**PROVIDED RECORDS**
• • • •

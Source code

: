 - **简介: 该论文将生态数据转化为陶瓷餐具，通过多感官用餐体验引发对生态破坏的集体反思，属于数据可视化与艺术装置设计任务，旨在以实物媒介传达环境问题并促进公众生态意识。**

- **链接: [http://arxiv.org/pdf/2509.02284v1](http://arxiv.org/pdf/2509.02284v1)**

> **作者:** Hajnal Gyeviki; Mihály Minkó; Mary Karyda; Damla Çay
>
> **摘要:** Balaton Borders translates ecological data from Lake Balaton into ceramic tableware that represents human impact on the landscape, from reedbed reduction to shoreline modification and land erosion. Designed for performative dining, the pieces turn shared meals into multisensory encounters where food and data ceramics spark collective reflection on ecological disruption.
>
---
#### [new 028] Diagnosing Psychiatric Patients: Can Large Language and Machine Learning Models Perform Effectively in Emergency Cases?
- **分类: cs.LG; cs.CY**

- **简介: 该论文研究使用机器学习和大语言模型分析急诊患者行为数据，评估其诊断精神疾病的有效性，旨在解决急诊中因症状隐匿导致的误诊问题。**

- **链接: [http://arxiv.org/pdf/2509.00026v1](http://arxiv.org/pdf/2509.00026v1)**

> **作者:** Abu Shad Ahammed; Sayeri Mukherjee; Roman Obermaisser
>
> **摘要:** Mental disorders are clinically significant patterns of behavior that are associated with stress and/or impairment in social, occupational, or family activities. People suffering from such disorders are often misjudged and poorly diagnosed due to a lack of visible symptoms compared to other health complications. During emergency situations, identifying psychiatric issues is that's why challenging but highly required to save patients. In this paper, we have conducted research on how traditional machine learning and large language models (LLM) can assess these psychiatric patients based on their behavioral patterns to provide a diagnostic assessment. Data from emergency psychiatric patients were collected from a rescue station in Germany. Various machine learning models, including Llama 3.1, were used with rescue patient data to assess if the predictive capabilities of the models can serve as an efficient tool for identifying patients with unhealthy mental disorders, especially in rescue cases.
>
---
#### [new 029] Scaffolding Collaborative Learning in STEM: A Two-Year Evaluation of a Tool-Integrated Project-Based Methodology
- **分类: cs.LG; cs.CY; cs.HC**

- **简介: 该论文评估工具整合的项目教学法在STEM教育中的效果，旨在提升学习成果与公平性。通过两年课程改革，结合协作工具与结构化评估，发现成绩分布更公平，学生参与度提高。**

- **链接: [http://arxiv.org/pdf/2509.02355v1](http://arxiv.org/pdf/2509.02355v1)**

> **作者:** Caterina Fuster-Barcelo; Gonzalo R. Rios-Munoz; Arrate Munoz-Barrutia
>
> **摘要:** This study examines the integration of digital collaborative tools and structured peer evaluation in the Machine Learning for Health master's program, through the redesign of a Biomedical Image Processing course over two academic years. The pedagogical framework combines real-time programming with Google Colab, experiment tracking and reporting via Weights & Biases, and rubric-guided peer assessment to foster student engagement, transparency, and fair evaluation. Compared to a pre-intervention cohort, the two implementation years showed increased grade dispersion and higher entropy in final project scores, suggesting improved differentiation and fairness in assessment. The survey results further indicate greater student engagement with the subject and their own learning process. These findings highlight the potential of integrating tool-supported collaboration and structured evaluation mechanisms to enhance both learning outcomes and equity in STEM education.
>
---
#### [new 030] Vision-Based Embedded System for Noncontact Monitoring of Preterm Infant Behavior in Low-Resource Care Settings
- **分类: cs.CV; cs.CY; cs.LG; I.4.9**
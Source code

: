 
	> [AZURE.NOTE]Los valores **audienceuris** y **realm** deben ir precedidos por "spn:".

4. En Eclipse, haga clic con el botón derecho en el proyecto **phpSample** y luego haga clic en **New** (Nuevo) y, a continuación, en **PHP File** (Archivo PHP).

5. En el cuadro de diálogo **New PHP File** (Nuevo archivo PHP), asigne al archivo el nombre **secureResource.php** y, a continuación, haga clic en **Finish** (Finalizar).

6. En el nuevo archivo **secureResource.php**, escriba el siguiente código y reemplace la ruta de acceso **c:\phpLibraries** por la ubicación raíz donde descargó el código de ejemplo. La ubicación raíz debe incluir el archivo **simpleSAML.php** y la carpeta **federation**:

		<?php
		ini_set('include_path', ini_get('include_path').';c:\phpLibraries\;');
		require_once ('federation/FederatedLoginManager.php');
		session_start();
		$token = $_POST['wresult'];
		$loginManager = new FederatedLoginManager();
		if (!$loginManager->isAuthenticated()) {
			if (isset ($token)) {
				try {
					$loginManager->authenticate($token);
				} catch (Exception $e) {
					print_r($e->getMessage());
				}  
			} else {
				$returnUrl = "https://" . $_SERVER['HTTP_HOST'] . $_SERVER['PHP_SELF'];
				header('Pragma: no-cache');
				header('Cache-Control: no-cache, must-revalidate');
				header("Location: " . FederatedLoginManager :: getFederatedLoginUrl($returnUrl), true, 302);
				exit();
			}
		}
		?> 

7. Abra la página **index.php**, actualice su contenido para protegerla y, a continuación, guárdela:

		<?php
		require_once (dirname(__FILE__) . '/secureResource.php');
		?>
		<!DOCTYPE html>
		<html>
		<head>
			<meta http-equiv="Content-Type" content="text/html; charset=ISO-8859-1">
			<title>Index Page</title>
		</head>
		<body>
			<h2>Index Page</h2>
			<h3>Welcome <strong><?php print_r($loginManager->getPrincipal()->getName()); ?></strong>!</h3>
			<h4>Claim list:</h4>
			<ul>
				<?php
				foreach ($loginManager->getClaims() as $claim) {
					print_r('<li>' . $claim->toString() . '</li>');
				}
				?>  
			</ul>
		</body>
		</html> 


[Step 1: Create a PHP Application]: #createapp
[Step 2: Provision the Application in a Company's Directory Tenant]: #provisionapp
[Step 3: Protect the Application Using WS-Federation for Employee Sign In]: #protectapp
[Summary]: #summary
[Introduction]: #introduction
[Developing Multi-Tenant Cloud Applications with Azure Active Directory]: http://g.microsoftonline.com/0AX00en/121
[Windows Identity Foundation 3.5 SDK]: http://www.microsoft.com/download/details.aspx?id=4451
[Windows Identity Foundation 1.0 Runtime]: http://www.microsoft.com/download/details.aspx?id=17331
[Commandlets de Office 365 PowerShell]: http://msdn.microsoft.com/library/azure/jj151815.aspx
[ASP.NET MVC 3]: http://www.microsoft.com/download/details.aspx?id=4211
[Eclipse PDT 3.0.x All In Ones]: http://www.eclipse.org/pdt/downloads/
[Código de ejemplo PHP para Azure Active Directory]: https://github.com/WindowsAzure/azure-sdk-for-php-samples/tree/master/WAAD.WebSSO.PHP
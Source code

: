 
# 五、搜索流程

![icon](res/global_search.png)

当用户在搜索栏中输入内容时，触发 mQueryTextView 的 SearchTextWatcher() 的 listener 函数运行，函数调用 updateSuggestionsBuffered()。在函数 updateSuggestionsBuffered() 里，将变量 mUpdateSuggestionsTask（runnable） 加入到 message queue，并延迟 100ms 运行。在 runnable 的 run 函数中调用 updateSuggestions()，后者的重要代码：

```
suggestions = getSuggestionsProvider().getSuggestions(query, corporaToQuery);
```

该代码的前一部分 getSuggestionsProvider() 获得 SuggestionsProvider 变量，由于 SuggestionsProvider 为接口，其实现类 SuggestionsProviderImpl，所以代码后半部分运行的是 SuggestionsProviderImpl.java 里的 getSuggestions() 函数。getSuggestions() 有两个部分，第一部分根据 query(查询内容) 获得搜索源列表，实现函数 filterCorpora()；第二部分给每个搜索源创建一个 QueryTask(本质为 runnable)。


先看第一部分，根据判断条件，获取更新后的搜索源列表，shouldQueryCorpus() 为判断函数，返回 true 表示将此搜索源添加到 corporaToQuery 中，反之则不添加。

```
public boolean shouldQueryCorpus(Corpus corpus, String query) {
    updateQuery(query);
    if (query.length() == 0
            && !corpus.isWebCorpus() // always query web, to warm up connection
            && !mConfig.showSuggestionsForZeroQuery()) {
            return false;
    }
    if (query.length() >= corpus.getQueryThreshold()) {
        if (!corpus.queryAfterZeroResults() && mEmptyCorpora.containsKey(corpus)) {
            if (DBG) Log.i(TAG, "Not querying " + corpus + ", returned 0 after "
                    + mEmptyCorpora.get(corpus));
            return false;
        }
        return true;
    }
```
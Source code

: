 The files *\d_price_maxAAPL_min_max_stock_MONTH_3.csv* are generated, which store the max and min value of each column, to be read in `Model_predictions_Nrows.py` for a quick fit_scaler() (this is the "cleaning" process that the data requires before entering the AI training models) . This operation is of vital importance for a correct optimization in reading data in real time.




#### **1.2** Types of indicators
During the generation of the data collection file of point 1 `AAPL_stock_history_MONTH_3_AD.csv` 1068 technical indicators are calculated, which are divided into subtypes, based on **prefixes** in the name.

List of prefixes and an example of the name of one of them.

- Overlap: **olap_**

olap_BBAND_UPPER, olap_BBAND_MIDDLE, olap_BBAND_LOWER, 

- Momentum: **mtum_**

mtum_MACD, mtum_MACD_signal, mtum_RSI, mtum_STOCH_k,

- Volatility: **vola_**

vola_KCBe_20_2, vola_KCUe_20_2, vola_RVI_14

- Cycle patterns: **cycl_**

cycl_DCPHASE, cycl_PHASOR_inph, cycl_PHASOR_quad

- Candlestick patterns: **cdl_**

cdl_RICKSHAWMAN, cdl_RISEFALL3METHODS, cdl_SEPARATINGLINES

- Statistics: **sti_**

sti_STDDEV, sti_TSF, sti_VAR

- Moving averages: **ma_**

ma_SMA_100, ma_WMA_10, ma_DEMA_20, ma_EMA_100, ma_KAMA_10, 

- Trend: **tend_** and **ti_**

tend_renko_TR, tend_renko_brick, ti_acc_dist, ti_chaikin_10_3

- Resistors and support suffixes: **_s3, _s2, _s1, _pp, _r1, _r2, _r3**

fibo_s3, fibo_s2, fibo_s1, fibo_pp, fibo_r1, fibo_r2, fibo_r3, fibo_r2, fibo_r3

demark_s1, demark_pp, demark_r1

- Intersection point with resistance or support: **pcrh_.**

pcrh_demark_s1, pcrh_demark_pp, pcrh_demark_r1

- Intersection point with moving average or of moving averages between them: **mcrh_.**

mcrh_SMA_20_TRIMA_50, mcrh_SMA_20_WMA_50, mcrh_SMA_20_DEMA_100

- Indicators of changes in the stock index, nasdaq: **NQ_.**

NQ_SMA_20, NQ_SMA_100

• • • •

**WHAT THE TASK REQUIRES**
Your answer should be the exact lines above from the one with "[AZURE.NOTE]Los valores **audienceuris**" through the one with "5. En el cuadro", both included, and nothing besides.

**RESULT OF THIS EXERCISE**
	> [AZURE.NOTE]Los valores **audienceuris** y **realm** deben ir precedidos por "spn:".

4. En Eclipse, haga clic con el botón derecho en el proyecto **phpSample** y luego haga clic en **New** (Nuevo) y, a continuación, en **PHP File** (Archivo PHP).

5. En el cuadro de diálogo **New PHP File** (Nuevo archivo PHP), asigne al archivo el nombre **secureResource.php** y, a continuación, haga clic en **Finish** (Finalizar).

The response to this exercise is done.